**Exercise prompt**
Once you find a line containing the word "efficient" in the entries below, copy it.

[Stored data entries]
Content starts

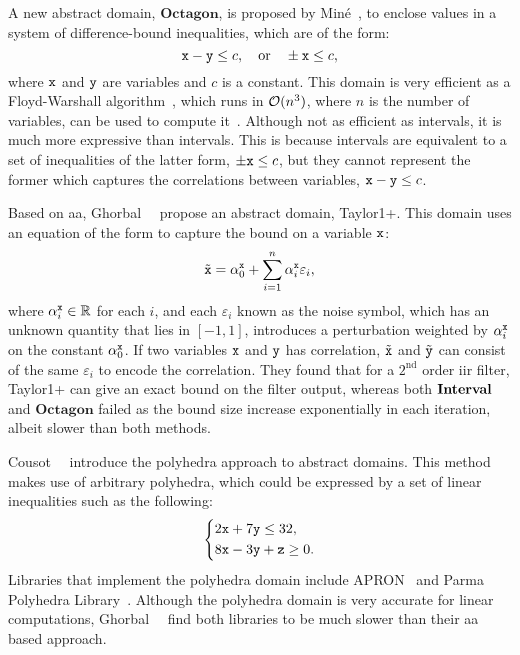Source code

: A new abstract domain, $\mathbf{Octagon}$, is proposed by Min\'e~\cite{mine07},
to enclose values in a system of difference-bound inequalities, which are of
the form:
\begin{equation}
    \texttt{x} - \texttt{y} \leq c, \quad \text{or} \quad
    \pm \texttt{x} \leq c,
\end{equation}
where $\texttt{x}$ and $\texttt{y}$ are variables and $c$ is a constant.  This domain
is very efficient as a Floyd-Warshall algorithm~\cite{floyd62}, which runs in
$\operatorname{\mathcal{O}}(n^3)$, where $n$ is the number of variables, can be used to compute
it~\cite{mine04}.  Although not as efficient as intervals, it is much more
expressive than intervals.  This is because intervals are equivalent to a
set of inequalities of the latter form, $\pm \texttt{x} \leq c$, but they cannot
represent the former which captures the correlations between variables, $\texttt{x}
- \texttt{y} \leq c$.

Based on \gls{aa}, Ghorbal~\etal~\cite{ghorbal09} propose an abstract domain,
Taylor1+\@.  This domain uses an equation of the form to capture the bound on a
variable $\texttt{x}$:
\begin{equation}
    \tilde{\texttt{x}} =
        \alpha^{\texttt{x}}_0 + \sum_{i = 1}^{n} \alpha^{\texttt{x}}_i \varepsilon_i,
\end{equation}
where $\alpha^{\texttt{x}}_i \in \mathbb{R}$ for each $i$, and each $\varepsilon_i$
known as the noise symbol, which has an unknown quantity that lies in $[-1,
1]$, introduces a perturbation weighted by $\alpha^{\texttt{x}}_i$ on the constant
$\alpha^{\texttt{x}}_0$.  If two variables $\texttt{x}$ and $\texttt{y}$ has correlation,
$\tilde{\texttt{x}}$ and $\tilde{\texttt{y}}$ can consist of the same $\varepsilon_i$ to
encode the correlation.  They found that for a $2^\mathrm{nd}$ order \gls{iir}
filter, Taylor1+ can give an exact bound on the filter output, whereas both
$\mathbf{Interval}$ and $\mathbf{Octagon}$ failed as the bound size increase
exponentially in each iteration, albeit slower than both methods.

Cousot~\etal~\cite{cousot78} introduce the polyhedra approach to abstract
domains.  This method makes use of arbitrary polyhedra, which could be
expressed by a set of linear inequalities such as the following:
\begin{equation}
    \left\{
    \begin{aligned}
        & 2\texttt{x} + 7\texttt{y} \leq 32, \\
        & 8\texttt{x} - 3\texttt{y} + \texttt{z} \geq 0.
    \end{aligned}
    \right.
\end{equation}
Libraries that implement the polyhedra domain include APRON~\cite{apron} and
Parma Polyhedra Library~\cite{ppl}.  Although the polyhedra domain is very
accurate for linear computations, Ghorbal~\etal~\cite{ghorbal09} find both
libraries to be much slower than their \gls{aa} based approach.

Content ends

**Solution to this exercise**
is very efficient as a Floyd-Warshall algorithm~\cite{floyd62}, which runs in
it~\cite{mine04}.  Although not as efficient as intervals, it is much more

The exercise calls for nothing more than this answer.